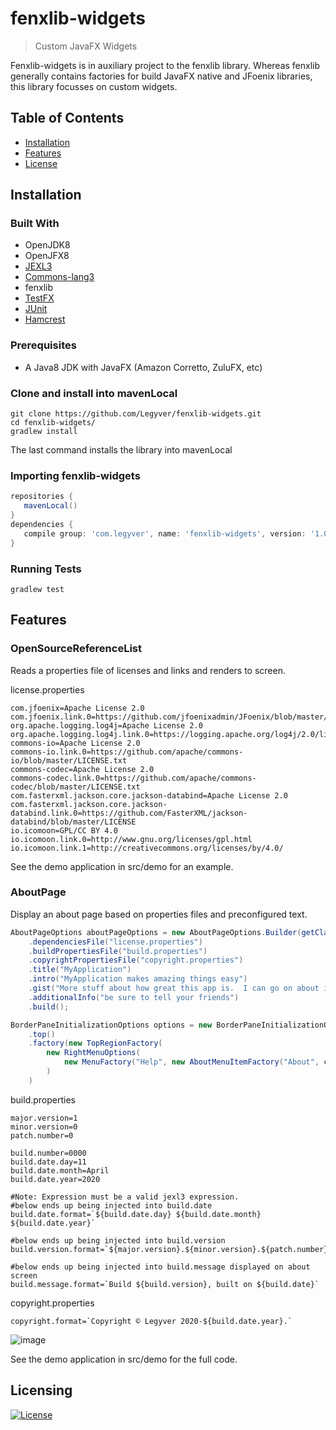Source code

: # fenxlib-widgets
> Custom JavaFX Widgets

Fenxlib-widgets is in auxiliary project to the fenxlib library.  Whereas fenxlib generally contains factories for build JavaFX native and JFoenix libraries, this library focusses on custom widgets.

## Table of Contents
- [Installation](#installation)
- [Features](#features)
- [License](#license)

## Installation
### Built With
* OpenJDK8
* OpenJFX8
* [JEXL3](http://commons.apache.org/proper/commons-jexl/)
* [Commons-lang3](http://commons.apache.org/proper/commons-lang/)
* fenxlib
* [TestFX](https://github.com/TestFX/TestFX)
* [JUnit](https://junit.org/junit4/)
* [Hamcrest](http://hamcrest.org/JavaHamcrest/)

### Prerequisites
* A Java8 JDK with JavaFX (Amazon Corretto, ZuluFX, etc)
 
### Clone and install into mavenLocal
```shell
git clone https://github.com/Legyver/fenxlib-widgets.git
cd fenxlib-widgets/
gradlew install
```
The last command installs the library into mavenLocal

### Importing fenxlib-widgets
 ```build.gradle
repositories {
    mavenLocal()
}
dependencies {
    compile group: 'com.legyver', name: 'fenxlib-widgets', version: '1.0.0.0'
}
```

### Running Tests
```shell
gradlew test
```

## Features
### OpenSourceReferenceList
Reads a properties file of licenses and links and renders to screen.
<p>license.properties</p>

```properties
com.jfoenix=Apache License 2.0
com.jfoenix.link.0=https://github.com/jfoenixadmin/JFoenix/blob/master/LICENSE
org.apache.logging.log4j=Apache License 2.0
org.apache.logging.log4j.link.0=https://logging.apache.org/log4j/2.0/license.html
commons-io=Apache License 2.0
commons-io.link.0=https://github.com/apache/commons-io/blob/master/LICENSE.txt
commons-codec=Apache License 2.0
commons-codec.link.0=https://github.com/apache/commons-codec/blob/master/LICENSE.txt
com.fasterxml.jackson.core.jackson-databind=Apache License 2.0
com.fasterxml.jackson.core.jackson-databind.link.0=https://github.com/FasterXML/jackson-databind/blob/master/LICENSE
io.icomoon=GPL/CC BY 4.0
io.icomoon.link.0=http://www.gnu.org/licenses/gpl.html
io.icomoon.link.1=http://creativecommons.org/licenses/by/4.0/
```
See the demo application in src/demo for an example.

### AboutPage
Display an about page based on properties files and preconfigured text.
```java
AboutPageOptions aboutPageOptions = new AboutPageOptions.Builder(getClass())
    .dependenciesFile("license.properties")
    .buildPropertiesFile("build.properties")
    .copyrightPropertiesFile("copyright.properties")
    .title("MyApplication")
    .intro("MyApplication makes amazing things easy")
    .gist("More stuff about how great this app is.  I can go on about it for a really long time and the text will wrap around.")
    .additionalInfo("be sure to tell your friends")
    .build();

BorderPaneInitializationOptions options = new BorderPaneInitializationOptions.Builder()
    .top()
    .factory(new TopRegionFactory(
        new RightMenuOptions(
            new MenuFactory("Help", new AboutMenuItemFactory("About", centerContentReference, aboutPageOptions))
        )
    )
```
build.properties
```properties
major.version=1
minor.version=0
patch.number=0

build.number=0000
build.date.day=11
build.date.month=April
build.date.year=2020

#Note: Expression must be a valid jexl3 expression.
#below ends up being injected into build.date
build.date.format=`${build.date.day} ${build.date.month} ${build.date.year}`

#below ends up being injected into build.version
build.version.format=`${major.version}.${minor.version}.${patch.number}.${build.number}`

#below ends up being injected into build.message displayed on about screen
build.message.format=`Build ${build.version}, built on ${build.date}`
```
copyright.properties
```properties
copyright.format=`Copyright © Legyver 2020-${build.date.year}.`
```
![image](https://user-images.githubusercontent.com/3435255/79179401-8fa9d700-7dd5-11ea-8590-81f0aaec0d4d.png)

See the demo application in src/demo for the full code.

## Licensing

[![License](https://img.shields.io/badge/License-Apache%202.0-blue.svg)](https://github.com/Legyver/fenxlib-widgets/blob/master/LICENSE)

• [Brief]: Leave out all pictures and output each line exactly, from the top of the records through the line that holds "## Table of Contents".

• [Task solution]:
Source code

: # fenxlib-widgets
> Custom JavaFX Widgets

Fenxlib-widgets is in auxiliary project to the fenxlib library.  Whereas fenxlib generally contains factories for build JavaFX native and JFoenix libraries, this library focusses on custom widgets.

## Table of Contents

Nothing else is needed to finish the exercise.